Beartown’s subplot about Amat’s uneasy attempt to curry favor with his boorish, intolerant white comrades is complemented by a secondary thread involving Kevin’s teammate/friend Benji (Otto Fahlgren), who secretly pines for Kevin and is carrying on a clandestine romance with a boy in a nearby town. The corrupting consequences of power structures like Beartown’s hockey program—which teaches boys that they’re all-important, that winning is everything, and that being big, tough, profane, and mean is the way to accomplish one’s goals—are visible everywhere, including in Kevin. To its credit, the series sharply taps into the mixture of entitlement, embarrassment, egotism, and anger that Kevin has been imbued with by his father, all while refusing to let him off the hook for his heinous conduct.
In its later installments, Beartown takes a few contrived melodramatic turns designed to set up its neat-and-tidy conclusion. Still, it’s hard to quibble too much about that comforting wrap-up in light of the fact that the material so perceptively gets to the real heart of the sexual-assault issue. With blood-boiling accuracy, it takes direct aim at the sorts of environments that cultivate and embolden ugly male ideas about their own preeminent self-worth, and the inferiority of those not like them. The bros in this sordid and anguished tale are a familiar bunch, yet Weidemann, Pyk, and Gottfridsson are less interested in critiquing one particular type of abusive cretin than in censuring the world order that lets them operate with reckless abandon and little fear of repercussion.

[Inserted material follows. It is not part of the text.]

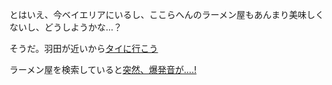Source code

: とはいえ、今ベイエリアにいるし、ここらへんのラーメン屋もあんまり美味しくないし、どうしようかな…？

そうだ。羽田が近いから[タイに行こう](../katsudon/katsudon.md)

ラーメン屋を検索していると[突然、爆発音が....!](../garden/garden.md)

In that regard, Grönlund’s series only appears standard-issue on its surface. Courtesy of touches big and small, as well as sturdy performances from its leads (especially Stenberg and Ingrid), it damns intertwined social, economic, and legal systems for their warped priorities, which beget crimes, allow for victim-shaming, and persuade everyone to let culprits off the hook. “Can you tell the difference between predator and prey?” Maya’s friend Ana (Sanna Niemi) asks her early on, and Beartown poses this query not as an invitation to guess the identity of its story’s Big Bad, but to encourage viewers to see just how many potential monsters are in our midst.